Scendere in metropolitana non è un po' aprire le porte di un inferno quotidiano? In fondo i mezzi pubblici, specie nelle città affollate, sono tra i luoghi più estranianti, in cui trasudano gli istinti primordiali... «E' lì il punto. Ebbene, anche sotto le viscere della città, in metropolitana, possiamo assumere un atteggiamento meditativo. Ci vuole molta resistenza, molta capacità di sopportazione del genere umano. Bisogna non lasciarsi assorbire dalla folla, evitare lo spaesamento, il disprezzo, l'irascibilità. Riuscire a resistere e coltivare la propria interiorità nei luoghi ingrati della vita, quelli in cui si tende a provare fastidio, a detestare tutto e tutti».

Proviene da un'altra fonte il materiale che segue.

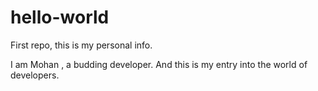# hello-world
First repo, this is my personal info.

I am Mohan , a budding developer.
And this is my entry into the world of developers.
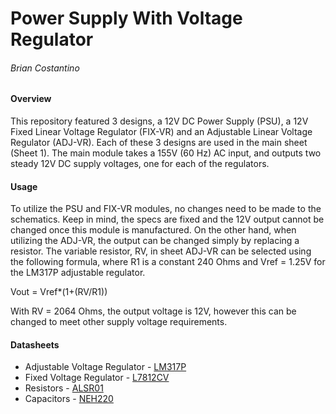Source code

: # Power Supply With Voltage Regulator
###### Brian Costantino

#### Overview
This repository featured 3 designs, a 12V DC Power Supply (PSU), a 12V Fixed Linear Voltage Regulator (FIX-VR) and an Adjustable Linear Voltage Regulator (ADJ-VR). Each of these 3 designs are used in the main sheet (Sheet 1). The main module takes a 155V (60 Hz) AC input, and outputs two steady 12V DC supply voltages, one for each of the regulators.

#### Usage
To utilize the PSU and FIX-VR modules, no changes need to be made to the schematics. Keep in mind, the specs are fixed and the 12V output cannot be changed once this module is manufactured. On the other hand, when utilizing the ADJ-VR, the output can be changed simply by replacing a resistor. The variable resistor, RV, in sheet ADJ-VR can be selected using the following formula, where R1 is a constant 240 Ohms and Vref = 1.25V for the LM317P adjustable regulator.

Vout = Vref*(1+(RV/R1))

With RV = 2064 Ohms, the output voltage is 12V, however this can be changed to meet other supply voltage requirements.

#### Datasheets
- Adjustable Voltage Regulator - [LM317P](https://datasheets.diptrace.com/st_micro/CD00000455.pdf)
- Fixed Voltage Regulator - [L7812CV](https://datasheets.diptrace.com/st_micro/CD00000444.pdf)
- Resistors - [ALSR01](https://datasheets.diptrace.com/vishay/alsralvr.pdf)
- Capacitors - [NEH220](https://datasheets.diptrace.com/nte/nev_neh.pdf)


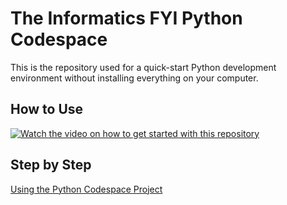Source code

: # The Informatics FYI Python Codespace

This is the repository used for a quick-start Python development environment without installing everything on your computer.

## How to Use

[![Watch the video on how to get started with this repository](http://img.youtube.com/vi/NDWZhdSeylg/0.jpg)](http://www.youtube.com/watch?v=NDWZhdSeylg)

## Step by Step

[Using the Python Codespace Project](https://informatics.fyi/github/codespaces.html)
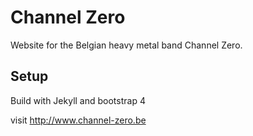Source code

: # Channel Zero

Website for the Belgian heavy metal band Channel Zero.

## Setup

Build with Jekyll and bootstrap 4

visit http://www.channel-zero.be
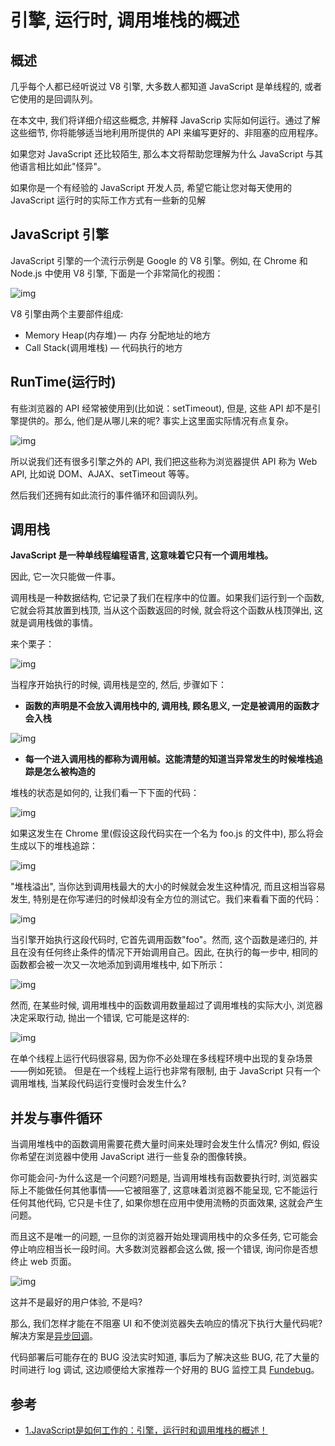 # 引擎, 运行时, 调用堆栈的概述

## 概述

几乎每个人都已经听说过 V8 引擎, 大多数人都知道 JavaScript 是单线程的, 或者它使用的是回调队列。

在本文中, 我们将详细介绍这些概念, 并解释 JavaScrip 实际如何运行。通过了解这些细节, 你将能够适当地利用所提供的 API 来编写更好的、非阻塞的应用程序。

如果您对 JavaScript 还比较陌生, 那么本文将帮助您理解为什么 JavaScript 与其他语言相比如此"怪异"。

如果你是一个有经验的 JavaScript 开发人员, 希望它能让您对每天使用的 JavaScript 运行时的实际工作方式有一些新的见解

## JavaScript 引擎

JavaScript 引擎的一个流行示例是 Google 的 V8 引擎。例如, 在 Chrome 和 Node.js 中使用 V8 引擎, 下面是一个非常简化的视图：

![img](https://segmentfault.com/img/bVYmYx?w=1024&h=768)

V8 引擎由两个主要部件组成:

- Memory Heap(内存堆) —  内存
  分配地址的地方
- Call Stack(调用堆栈) — 代码执行的地方

## RunTime(运行时)

有些浏览器的 API 经常被使用到(比如说：setTimeout), 但是, 这些 API 却不是引擎提供的。那么, 他们是从哪儿来的呢? 事实上这里面实际情况有点复杂。

![img](https://segmentfault.com/img/bV8Gha?w=800&h=600)

所以说我们还有很多引擎之外的 API, 我们把这些称为浏览器提供 API 称为 Web API, 比如说 DOM、AJAX、setTimeout 等等。

然后我们还拥有如此流行的事件循环和回调队列。

## 调用栈

**JavaScript 是一种单线程编程语言, 这意味着它只有一个调用堆栈。**

因此, 它一次只能做一件事。

调用栈是一种数据结构, 它记录了我们在程序中的位置。如果我们运行到一个函数, 它就会将其放置到栈顶, 当从这个函数返回的时候, 就会将这个函数从栈顶弹出, 这就是调用栈做的事情。

来个栗子：

![img](https://segmentfault.com/img/bVbkYri?w=1464&h=630)

当程序开始执行的时候, 调用栈是空的, 然后, 步骤如下：

- **函数的声明是不会放入调用栈中的, 调用栈, 顾名思义, 一定是被调用的函数才会入栈**

![img](https://segmentfault.com/img/bV2rUU?w=800&h=600)

- **每一个进入调用栈的都称为调用帧。这能清楚的知道当异常发生的时候堆栈追踪是怎么被构造的**

堆栈的状态是如何的, 让我们看一下下面的代码：

![img](https://segmentfault.com/img/bVbkX5E?w=1448&h=702)

如果这发生在 Chrome 里(假设这段代码实在一个名为 foo.js 的文件中), 那么将会生成以下的堆栈追踪：

![img](https://segmentfault.com/img/bVYmX9?w=507&h=73)

"堆栈溢出", 当你达到调用栈最大的大小的时候就会发生这种情况, 而且这相当容易发生, 特别是在你写递归的时候却没有全方位的测试它。我们来看看下面的代码：

![img](https://segmentfault.com/img/bVbkYjW?w=1448&h=522)

当引擎开始执行这段代码时, 它首先调用函数"foo"。然而, 这个函数是递归的, 并且在没有任何终止条件的情况下开始调用自己。因此, 在执行的每一步中, 相同的函数都会被一次又一次地添加到调用堆栈中, 如下所示：

![img](https://segmentfault.com/img/bVbkYkI?w=800&h=600)

然而, 在某些时候, 调用堆栈中的函数调用数量超过了调用堆栈的实际大小, 浏览器决定采取行动, 抛出一个错误, 它可能是这样的:

![img](https://segmentfault.com/img/bVYmYa?w=386&h=21)

在单个线程上运行代码很容易, 因为你不必处理在多线程环境中出现的复杂场景——例如死锁。
但是在一个线程上运行也非常有限制, 由于 JavaScript 只有一个调用堆栈, 当某段代码运行变慢时会发生什么?

## 并发与事件循环

当调用堆栈中的函数调用需要花费大量时间来处理时会发生什么情况? 例如, 假设你希望在浏览器中使用 JavaScript 进行一些复杂的图像转换。

你可能会问-为什么这是一个问题?问题是, 当调用堆栈有函数要执行时, 浏览器实际上不能做任何其他事情——它被阻塞了, 这意味着浏览器不能呈现, 它不能运行任何其他代码, 它只是卡住了, 如果你想在应用中使用流畅的页面效果, 这就会产生问题。

而且这不是唯一的问题, 一旦你的浏览器开始处理调用栈中的众多任务, 它可能会停止响应相当长一段时间。大多数浏览器都会这么做, 报一个错误, 询问你是否想终止 web 页面。

![img](https://segmentfault.com/img/bVYmYw?w=462&h=288)

这并不是最好的用户体验, 不是吗?

那么, 我们怎样才能在不阻塞 UI 和不使浏览器失去响应的情况下执行大量代码呢?解决方案是[异步回调](https://github.com/qq449245884/xiaozhi/issues/4)。

代码部署后可能存在的 BUG 没法实时知道, 事后为了解决这些 BUG, 花了大量的时间进行 log 调试, 这边顺便给大家推荐一个好用的 BUG 监控工具 [Fundebug](https://www.fundebug.com/?utm_source=xiaozhi)。

## 参考

- [1.JavaScript是如何工作的：引擎，运行时和调用堆栈的概述！](https://github.com/qq449245884/xiaozhi/issues/1)
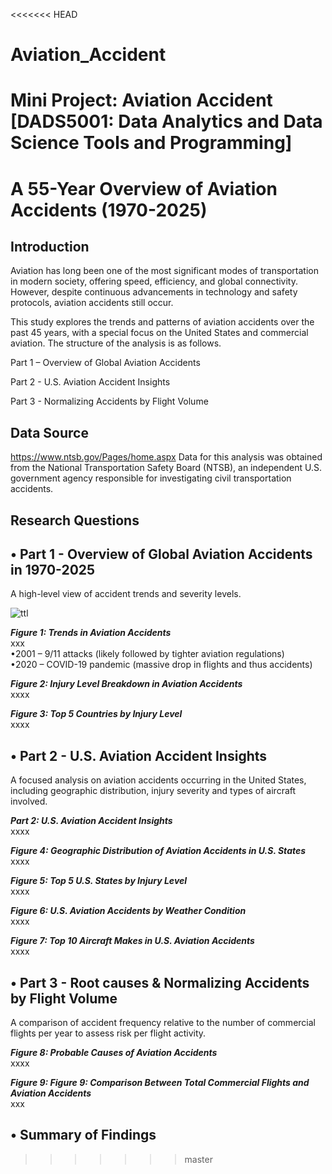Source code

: <<<<<<< HEAD
# Aviation_Accident
Mini Project: Aviation Accident [DADS5001: Data Analytics and Data Science Tools and Programming]
=======
# A 55-Year Overview of Aviation Accidents (1970-2025)
## Introduction
Aviation has long been one of the most significant modes of transportation in modern society, offering speed, efficiency, and global connectivity. However, despite continuous advancements in technology and safety protocols, aviation accidents still occur. 

This study explores the trends and patterns of aviation accidents over the past 45 years, with a special focus on the United States and commercial aviation. The structure of the analysis is as follows.

Part 1 – Overview of Global Aviation Accidents

Part 2 - U.S. Aviation Accident Insights

Part 3 - Normalizing Accidents by Flight Volume

## Data Source
https://www.ntsb.gov/Pages/home.aspx Data for this analysis was obtained from the National Transportation Safety Board (NTSB), an independent U.S. government agency responsible for investigating civil transportation accidents.

## Research Questions

## • Part 1 - Overview of Global Aviation Accidents in 1970-2025
A high-level view of accident trends and severity levels.

![ttl](https://github.com/user-attachments/assets/147c887d-52d3-48da-a355-0bb2f86f4c9b)

***Figure 1: Trends in Aviation Accidents***  
xxx  
•2001 – 9/11 attacks (likely followed by tighter aviation regulations)  
•2020 – COVID-19 pandemic (massive drop in flights and thus accidents)  

***Figure 2: Injury Level Breakdown in Aviation Accidents***  
xxxx  

***Figure 3: Top 5 Countries by Injury Level***  
xxxx

## • Part 2 - U.S. Aviation Accident Insights
A focused analysis on aviation accidents occurring in the United States, including geographic distribution, injury severity and types of aircraft involved.

***Part 2: U.S. Aviation Accident Insights***  
xxxx  

***Figure 4: Geographic Distribution of Aviation Accidents in U.S. States***  
xxxx

***Figure 5: Top 5 U.S. States by Injury Level***  
xxxx

***Figure 6: U.S. Aviation Accidents by Weather Condition***  
xxxx

***Figure 7: Top 10 Aircraft Makes in U.S. Aviation Accidents***  
xxxx

## • Part 3 - Root causes & Normalizing Accidents by Flight Volume
A comparison of accident frequency relative to the number of commercial flights per year to assess risk per flight activity.

***Figure 8: Probable Causes of Aviation Accidents***  
xxxx  

***Figure 9: Figure 9: Comparison Between Total Commercial Flights and Aviation Accidents***  
xxx


## • Summary of Findings
>>>>>>> master
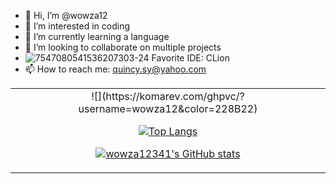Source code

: - 👋 Hi, I’m @wowza12
- 👀 I’m interested in coding
- 🌱 I’m currently learning a language
- 💞️ I’m looking to collaborate on multiple projects
- ![7547080541536207303-24](https://user-images.githubusercontent.com/82714219/115122491-22032e80-9f86-11eb-8c40-67d247574afc.png) Favorite IDE: CLion
- 📫 How to reach me: quincy.sy@yahoo.com
<div align="center">
   <table>
     <tr>
       <td align="center" style="padding=0;width=50%;">
![](https://komarev.com/ghpvc/?username=wowza12&color=228B22)
         

[![Top Langs](https://github-readme-stats.vercel.app/api/top-langs/?username=wowza12)](https://github.com/wowza12)

[![wowza12341's GitHub stats](https://github-readme-stats.vercel.app/api?username=wowza12)](https://github.com/wowza12)
          </td>

<!---
wowza12/wowza12 is a ✨ special ✨ repository because its `README.md` (this file) appears on your GitHub profile.
You can click the Preview link to take a look at your changes.
--->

L'asceta metropolitano può e deve muoversi nella folla senza cadere nella spersonalizzazione. Ma è davvero possibile? «Credo che una città come la nostra sia abitata da molti asceti, personalità prefilosofiche che nemmeno sanno di esserlo...», azzarda Demetrio. Che prosegue: «Io parlo da pentito della metropolitana. In passato rifiutavo i mezzi pubblici, ma oggi ho riscoperto il piacere di scendere nel ventre della città, magari per riemergere in luoghi che non conoscevo, come certi quartieri di periferia». Non a caso Marc Augè nel recente libro «Un etnologo nel metrò», confessa di vedere nella metropolitana di Parigi un luogo di osservazione e di riscoperta dell'identità. «È vero, anche Augè sta rivedendo il suo pensiero. Proprio lui, che ha teorizzato i nonluoghi, ci sta dicendo che in metrò si sente più parigino che mai e terribilmente vicino alle persone, agli uomini». È un caldo pomeriggio d'aprile, il sole tiranneggia i piazzali della Bicocca. Mi immergo a Precotto, linea rossa. A Loreto guasto tecnico, scendere tutti! Nel frattempo c'è chi esce dal lavoro ignaro. La folla si accalca sulle banchine, suda, sbraita, spintona. Lo confesso, mi ci metto anch'io, asceta in nuce.

Ma da settembre, giuro, cambierà tutto.